Le film est fragmenté entre ces différentes émotions, révélant les caractères de chacun, décrivant l’usure d’une relation qui se distend. On regrette alors, malgré la belle photo et une musique séduisante, le choix du découpage. Tous ces allers et retours dans le temps qui cassent le rythme. Comme si Thompson n’avait pas eu confiance en son récit ou pas su écrire une histoire linéaire puissante.

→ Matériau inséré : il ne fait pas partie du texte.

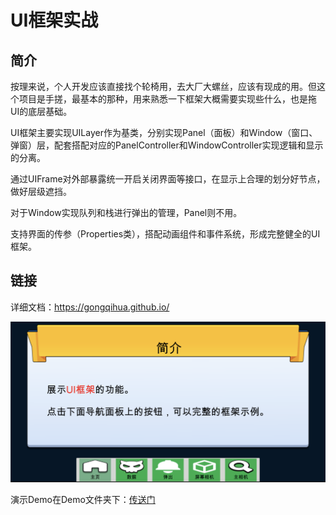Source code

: # UI框架实战

## 简介

按理来说，个人开发应该直接找个轮椅用，去大厂大螺丝，应该有现成的用。但这个项目是手搓，最基本的那种，用来熟悉一下框架大概需要实现些什么，也是拖UI的底层基础。

UI框架主要实现UILayer作为基类，分别实现Panel（面板）和Window（窗口、弹窗）层，配套搭配对应的PanelController和WindowController实现逻辑和显示的分离。

通过UIFrame对外部暴露统一开启关闭界面等接口，在显示上合理的划分好节点，做好层级遮挡。

对于Window实现队列和栈进行弹出的管理，Panel则不用。

支持界面的传参（Properties类），搭配动画组件和事件系统，形成完整健全的UI框架。

## 链接

详细文档：https://gongqihua.github.io/

![UI界面](DEMO/screenshot.png)

演示Demo在Demo文件夹下：[传送门](DEMO/UIFramework.mp4)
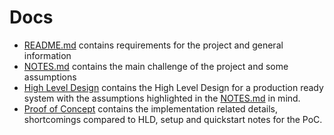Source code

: # Docs

- [README.md](../README.md) contains requirements for the project and general information
- [NOTES.md](../NOTES.md) contains the main challenge of the project and some assumptions
- [High Level Design](./high-level-design.md) contains the High Level Design for a production ready system with the assumptions highlighted in the [NOTES.md](../NOTES.md) in mind.
- [Proof of Concept](./proof-of-concept.md) contains the implementation related details, shortcomings compared to HLD, setup and quickstart notes for the PoC.
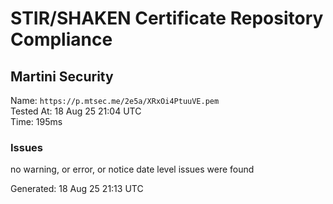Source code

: # STIR/SHAKEN Certificate Repository Compliance

## Martini Security

Name: `https://p.mtsec.me/2e5a/XRxOi4PtuuVE.pem`\
Tested At: 18 Aug 25 21:04 UTC\
Time: 195ms

### Issues

no warning, or error, or notice date level issues were found

Generated: 18 Aug 25 21:13 UTC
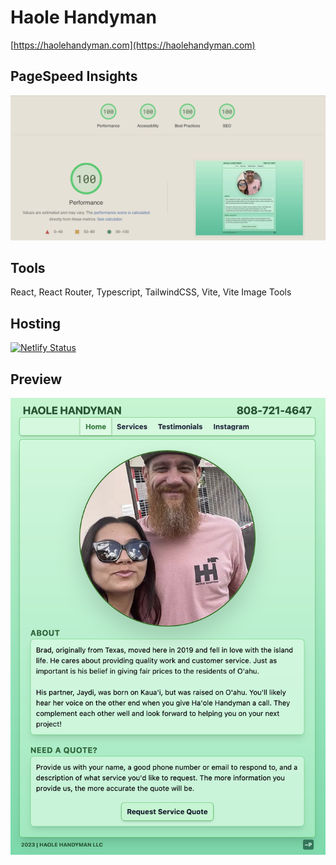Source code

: # Haole Handyman

[https://haolehandyman.com](https://haolehandyman.com)

## PageSpeed Insights

<img src="./public/speed.png" width="600" height="auto">

## Tools

React, React Router, Typescript, TailwindCSS, Vite, Vite Image Tools

## Hosting

[![Netlify Status](https://api.netlify.com/api/v1/badges/d7753f92-48f3-4281-9e76-6b3eb318f627/deploy-status)](https://app.netlify.com/sites/gentle-truffle-cd88a3/deploys)

## Preview

<img src="./public/preview.png" width="600" height="auto">
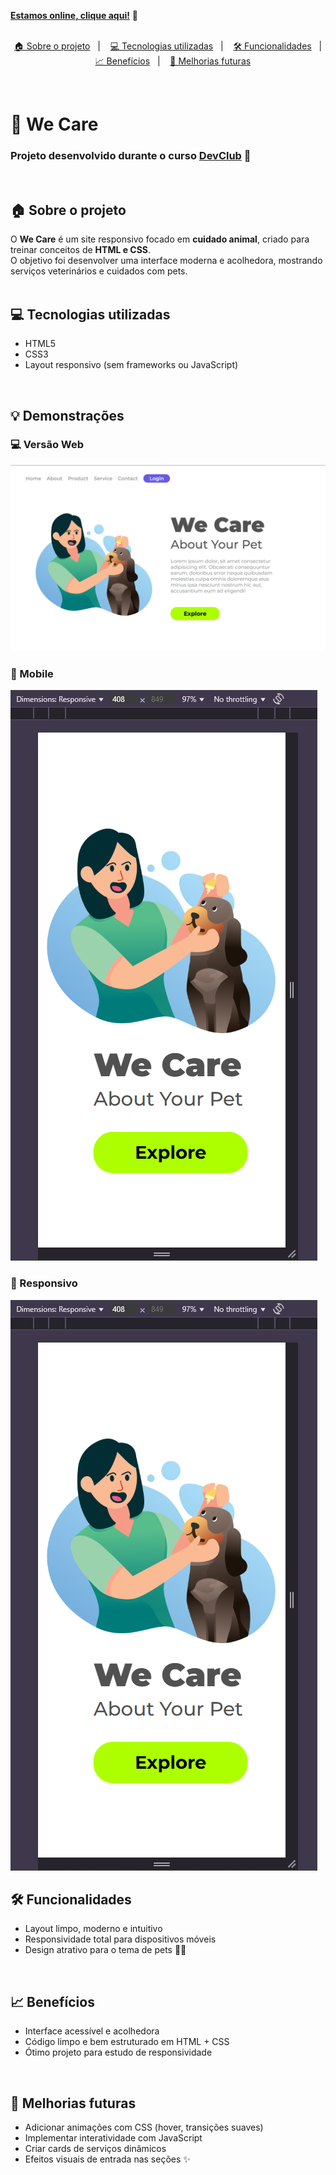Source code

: [**Estamos online, clique aqui!**](https://alesantanan.github.io/we-care-responsivo/) 🎉  
<br>

<p align="center">
  <a href="#house-sobre-o-projeto">🏠 Sobre o projeto</a>&nbsp;&nbsp;&nbsp;|&nbsp;&nbsp;&nbsp;
  <a href="#computer-tecnologias-utilizadas">💻 Tecnologias utilizadas</a>&nbsp;&nbsp;&nbsp;|&nbsp;&nbsp;&nbsp;
  <a href="#hammer-funcionalidades">🛠️ Funcionalidades</a>&nbsp;&nbsp;&nbsp;|&nbsp;&nbsp;&nbsp;
  <a href="#bar_chart-benefícios">📈 Benefícios</a>&nbsp;&nbsp;&nbsp;|&nbsp;&nbsp;&nbsp;
  <a href="#rocket-melhorias-futuras">🚀 Melhorias futuras</a>
</p>

<br>

# 🐾 We Care

### Projeto desenvolvido durante o curso [DevClub](https://www.devclub.com.br/) 🚀  
<br>

## 🏠 Sobre o projeto

O **We Care** é um site responsivo focado em **cuidado animal**, criado para treinar conceitos de **HTML e CSS**.  
O objetivo foi desenvolver uma interface moderna e acolhedora, mostrando serviços veterinários e cuidados com pets.  
<br>

## 💻 Tecnologias utilizadas

- HTML5  
- CSS3  
- Layout responsivo (sem frameworks ou JavaScript)  
<br>

## 💡 Demonstrações

### 💻 Versão Web  
<img src=https://github.com/alesantanan/we-care-responsivo/blob/main/assets/we%20care%20pagina%20web.png>

### 📲 Mobile  
<img src=https://github.com/alesantanan/we-care-responsivo/blob/main/assets/we%20care%20pagina%20mobile.png>

### 📱 Responsivo  
<img src=https://github.com/alesantanan/we-care-responsivo/blob/main/assets/we%20care%20pagina%20mobile.png>

<br>

## 🛠️ Funcionalidades

- Layout limpo, moderno e intuitivo  
- Responsividade total para dispositivos móveis  
- Design atrativo para o tema de pets 🐶🐱  
<br>

## 📈 Benefícios

- Interface acessível e acolhedora  
- Código limpo e bem estruturado em HTML + CSS  
- Ótimo projeto para estudo de responsividade  
<br>

## 🚀 Melhorias futuras

- Adicionar animações com CSS (hover, transições suaves)  
- Implementar interatividade com JavaScript  
- Criar cards de serviços dinâmicos  
- Efeitos visuais de entrada nas seções ✨  
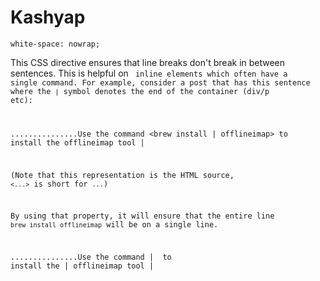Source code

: Kashyap
========


`white-space: nowrap;`


This CSS directive ensures that line breaks don't break in between
sentences. This is helpful on <code> inline elements which often have a
single command. For example, consider a post that has this sentence
where the `|` symbol denotes the end of the container (div/p etc):


...............Use the command <brew install |
offlineimap> to install the offlineimap tool |


(Note that this representation is the HTML source, `<...>` is short for
<code>...</code>)


By using that property, it will ensure that the entire line `brew install offlineimap`
will be on a single line.

...............Use the command               |
<brew install offlineimap> to install the    |
offlineimap tool                             |
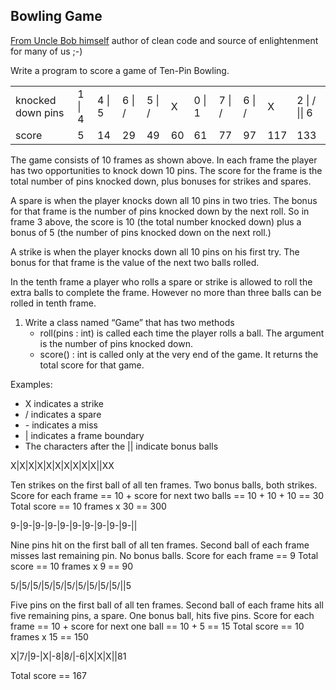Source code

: ## Bowling Game
[From Uncle Bob himself](http://butunclebob.com/ArticleS.UncleBob.TheBowlingGameKata) author of clean code and source of enlightenment for many of us ;-)

Write a program to score a game of Ten-Pin Bowling.

<table>
<tr><td>knocked down pins</td><td>1 | 4</td><td>4 | 5</td><td>6 | /</td><td>5 | /</td><td>X</td><td>0 | 1</td><td>7 | /</td><td>6 | /</td><td>X</td><td>2 | / || 6</td></tr>
<tr><td>score</td><td>5</td><td>14</td><td>29</td><td>49</td><td>60</td><td>61</td><td>77</td><td>97</td><td>117</td><td>133</td></tr>
</table>

The game consists of 10 frames as shown above.  In each frame the player has
two opportunities to knock down 10 pins.  The score for the frame is the total
number of pins knocked down, plus bonuses for strikes and spares.

A spare is when the player knocks down all 10 pins in two tries.  The bonus for
that frame is the number of pins knocked down by the next roll.  So in frame 3
above, the score is 10 (the total number knocked down) plus a bonus of 5 (the
number of pins knocked down on the next roll.)

A strike is when the player knocks down all 10 pins on his first try.  The bonus
for that frame is the value of the next two balls rolled.

In the tenth frame a player who rolls a spare or strike is allowed to roll the extra
balls to complete the frame.  However no more than three balls can be rolled in
tenth frame.

1. Write a class named “Game” that has two methods
    - roll(pins : int) is called each time the player rolls a ball.  The argument is the number of pins knocked down.
    - score() : int is called only at the very end of the game.  It returns the total score for that game.

Examples:

* X indicates a strike
* / indicates a spare
* \- indicates a miss
* | indicates a frame boundary
* The characters after the || indicate bonus balls

X|X|X|X|X|X|X|X|X|X||XX

Ten strikes on the first ball of all ten frames.
Two bonus balls, both strikes.
Score for each frame == 10 + score for next two 
balls == 10 + 10 + 10 == 30
Total score == 10 frames x 30 == 300


9-|9-|9-|9-|9-|9-|9-|9-|9-|9-||

Nine pins hit on the first ball of all ten frames.
Second ball of each frame misses last remaining pin.
No bonus balls.
Score for each frame == 9
Total score == 10 frames x 9 == 90


5/|5/|5/|5/|5/|5/|5/|5/|5/|5/||5

Five pins on the first ball of all ten frames.
Second ball of each frame hits all five remaining
pins, a spare.
One bonus ball, hits five pins.
Score for each frame == 10 + score for next one
ball == 10 + 5 == 15
Total score == 10 frames x 15 == 150


X|7/|9-|X|-8|8/|-6|X|X|X||81

Total score == 167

Pourtant, comme nous l’avons dit, Cézanne et moi ne manque pas d’idées ni de sujets. Reste que le film en devient un peu didactique, classique, et finalement assez convenu. Mais avant tout, il apparaît comme inégal. Car si les deux hommes sont filmés comme deux êtres amoureux et admiratifs, si on retient les dialogues percutants (mais une dialectique prévisible entre un écrivain subtil et observateur et un peintre solitaire et envieur), si la gourmandise (la chair, l’art, la vie) et les trahisons en font une histoire passionnante, il y a une forme de gavage qui se fait ressentir. On apprécie la saveur des ingrédients, la beauté de l’époque restituée, l’amour pour les comédiens, la confrontation entre les êtres, mais on ne se sent jamais transportés, emballés.

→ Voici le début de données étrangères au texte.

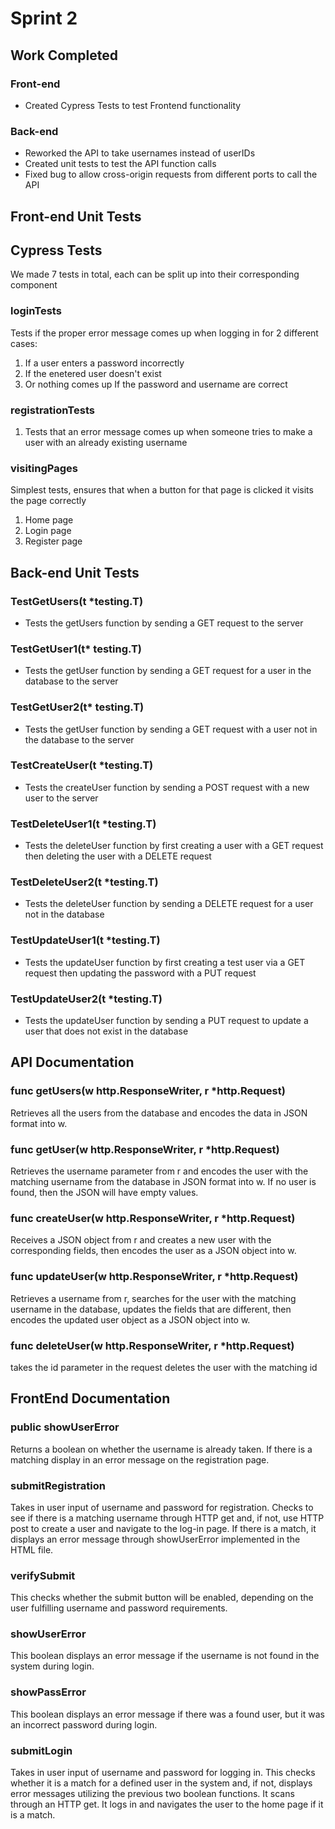 # Sprint 2

## Work Completed

### Front-end

- Created Cypress Tests to test Frontend functionality 

### Back-end

- Reworked the API to take usernames instead of userIDs
- Created unit tests to test the API function calls
- Fixed bug to allow cross-origin requests from different ports to call the API

## Front-end Unit Tests

## Cypress Tests
We made 7 tests in total, each can be split up into their corresponding component
### loginTests
Tests if the proper error message comes up when logging in for 2 different cases:
1. If a user enters a password incorrectly
2. If the enetered user doesn't exist
3. Or nothing comes up If the password and username are correct
### registrationTests
1. Tests that an error message comes up when someone tries to make a user with an already existing username
### visitingPages
Simplest tests, ensures that when a button for that page is clicked it visits the page correctly
1. Home page
2. Login page
3. Register page

## Back-end Unit Tests

### TestGetUsers(t *testing.T)

- Tests the getUsers function by sending a GET request to the server

### TestGetUser1(t* testing.T)

- Tests the getUser function by sending a GET request for a user in the database to the server

### TestGetUser2(t* testing.T)

- Tests the getUser function by sending a GET request with a user not in the database to the server

### TestCreateUser(t *testing.T)

- Tests the createUser function by sending a POST request with a new user to the server

### TestDeleteUser1(t *testing.T)

- Tests the deleteUser function by first creating a user with a GET request then deleting the user with a DELETE request

### TestDeleteUser2(t *testing.T)

- Tests the deleteUser function by sending a DELETE request for a user not in the database

### TestUpdateUser1(t *testing.T)

- Tests the updateUser function by first creating a test user via a GET request then updating the password with a PUT request

### TestUpdateUser2(t *testing.T)

- Tests the updateUser function by sending a PUT request to update a user that does not exist in the database

## API Documentation

### func getUsers(w http.ResponseWriter, r *http.Request)

Retrieves all the users from the database and encodes the data in JSON format into w.

### func getUser(w http.ResponseWriter, r *http.Request)

Retrieves the username parameter from r and encodes the user with the matching username from the database in JSON format into w. If no user is found, then the JSON will have empty values.

### func createUser(w http.ResponseWriter, r *http.Request)

Receives a JSON object from r and creates a new user with the corresponding fields, then encodes the user as a JSON object into w.

### func updateUser(w http.ResponseWriter, r *http.Request)

Retrieves a username from r, searches for the user with the matching username in the database, updates the fields that are different, then encodes the updated user object as a JSON object into w.

### func deleteUser(w http.ResponseWriter, r *http.Request)
takes the id parameter in the request deletes the user with the matching id

## FrontEnd Documentation 

### public showUserError

Returns a boolean on whether the username is already taken. If there is a matching display in an error message on the registration page.

### submitRegistration

Takes in user input of username and password for registration. Checks to see if there is a matching username through HTTP get and, if not, use HTTP post to create a user and navigate to the log-in page. If there is a match, it displays an error message through showUserError implemented in the HTML file. 

### verifySubmit

This checks whether the submit button will be enabled, depending on the user fulfilling username and password requirements.

### showUserError

This boolean displays an error message if the username is not found in the system during login.

### showPassError

This boolean displays an error message if there was a found user, but it was an incorrect password during login.

### submitLogin

Takes in user input of username and password for logging in. This checks whether it is a match for a defined user in the system and, if not, displays error messages utilizing the previous two boolean functions. It scans through an HTTP get. It logs in and navigates the user to the home page if it is a match.


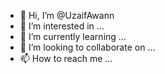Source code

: - 👋 Hi, I’m @UzaifAwann
- 👀 I’m interested in ...
- 🌱 I’m currently learning ...
- 💞️ I’m looking to collaborate on ...
- 📫 How to reach me ...

<!---
UzaifAwann/UzaifAwann is a ✨ special ✨ repository because its `README.md` (this file) appears on your GitHub profile.
You can click the Preview link to take a look at your changes.
--->
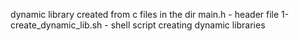 dynamic library created from c files in the dir main.h - header file 1-create_dynamic_lib.sh - shell script creating dynamic libraries
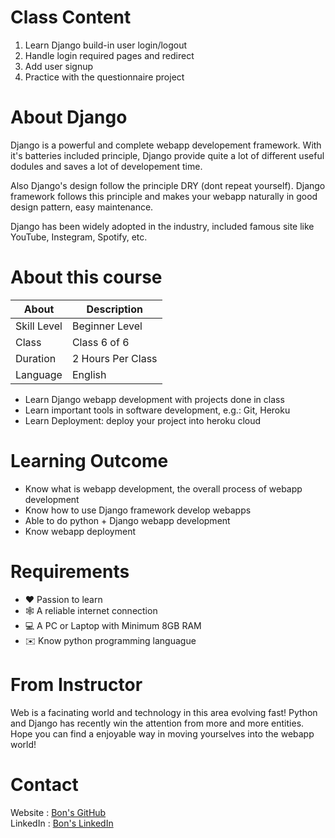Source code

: # Class Content

1. Learn Django build-in user login/logout
2. Handle login required pages and redirect
3. Add user signup
4. Practice with the questionnaire project

# About Django

Django is a powerful and complete webapp developement framework. With it's batteries included principle, Django provide quite a lot of different useful dodules and saves a lot of developement time.

Also Django's design follow the principle DRY (dont repeat yourself). Django framework follows this principle and makes your webapp naturally in good design pattern, easy maintenance.

Django has been widely adopted in the industry, included famous site like YouTube, Instegram, Spotify, etc.

# About this course

| About	     | Description      |
|------------|------------------|
|Skill Level | Beginner Level   |
|Class       | Class 6 of 6     |
|Duration	 | 2 Hours Per Class|
|Language	 | English          |

- Learn Django webapp development with projects done in class
- Learn important tools in software development, e.g.: Git, Heroku
- Learn Deployment: deploy your project into heroku cloud

# Learning Outcome

- Know what is webapp development, the overall process of webapp development
- Know how to use Django framework develop webapps
- Able to do python + Django webapp development
- Know webapp deployment

# Requirements

- ❤️ Passion to learn
- 🕸️ A reliable internet connection
- 💻 A PC or Laptop with Minimum 8GB RAM
- ✉️ Know python programming languague

# From Instructor

Web is a facinating world and technology in this area evolving fast! Python and Django has recently win the attention from more and more entities. Hope you can find a enjoyable way in moving yourselves into the webapp world!

# Contact

Website : [Bon's GitHub](https://github.com/bon-netizen/)  
LinkedIn : [Bon's LinkedIn](https://www.linkedin.com/in/bon-netizen/)  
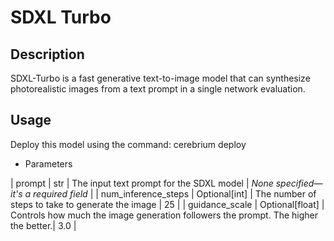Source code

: # SDXL Turbo

## Description

SDXL-Turbo is a fast generative text-to-image model that can synthesize photorealistic images from a text prompt in a single network evaluation.

## Usage

Deploy this model using the command: cerebrium deploy

- Parameters

| prompt | str | The input text prompt for the SDXL model | *None specified—it's a required field* |
| num_inference_steps | Optional[int] | The number of steps to take to generate the image | 25 |
| guidance_scale | Optional[float] | Controls how much the image generation followers the prompt. The higher the better.| 3.0 |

A cela s’ajoute, pour conclure, une paire d’acteurs qui aurait pu faire mouche. Or Guillaume Gallienne, avec son accent provençal grotesque, en fait trop. Entre excès, exubérance, arrogance et égotisme, on sent qu’il veut bouffer tout le monde (on en revient au gavage) et voler chaque scène. Il en fait trop et, du coup, même s’il compose plutôt bien les nuances de son personnage contradictoire, nous offre un spectacle « actor’s studio » qui colle mal aux fines variations que la réalisatrice voudrait mettre en scène.

Zola gagne le match

Heureusement, c’est celui qu’on n’attendait pas qui sauve l’ensemble. Ironiquement il n’y a pas Zola dans le titre du film. Cependant, c’est bien Zola qui nous reste à l’esprit. Guillaume Canet parvient, avec un jeu plus discret, plus intriguant, plus en creux, et d’ailleurs plus humble, réussit à appuyer les forces du scénario et à en combler les faiblesses. Sans esbroufe, avec un certain naturalisme, il réussit à faire exister un personnage célèbre sans se faire écraser par lui. Mieux, on aurait envie de renommer Cézanne et moi en Zola et lui, pointant du doigt cet autre (génial peintre) à l’ego boursoufflé et blessé. Thompson choisit, inconsciemment, le poste de l’observateur social lucide et réfléchi, dans un décor impressionniste et esthétique. Elle est du côté de l'auteur (celui qui manie les mots et les histoires) plutôt que du côté du plasticien (l'image et le non dit). Pas étonnant de la part de celle qui a toujours aimer regarder les gens de son époque et qui est reconnue comme une brillante scénariste. Dans ce match entre celui qui colorait magnifiquement la réalité et celui qui la dépeignait avec tant de justesse grâce aux mots, c’est le dernier qui triomphe.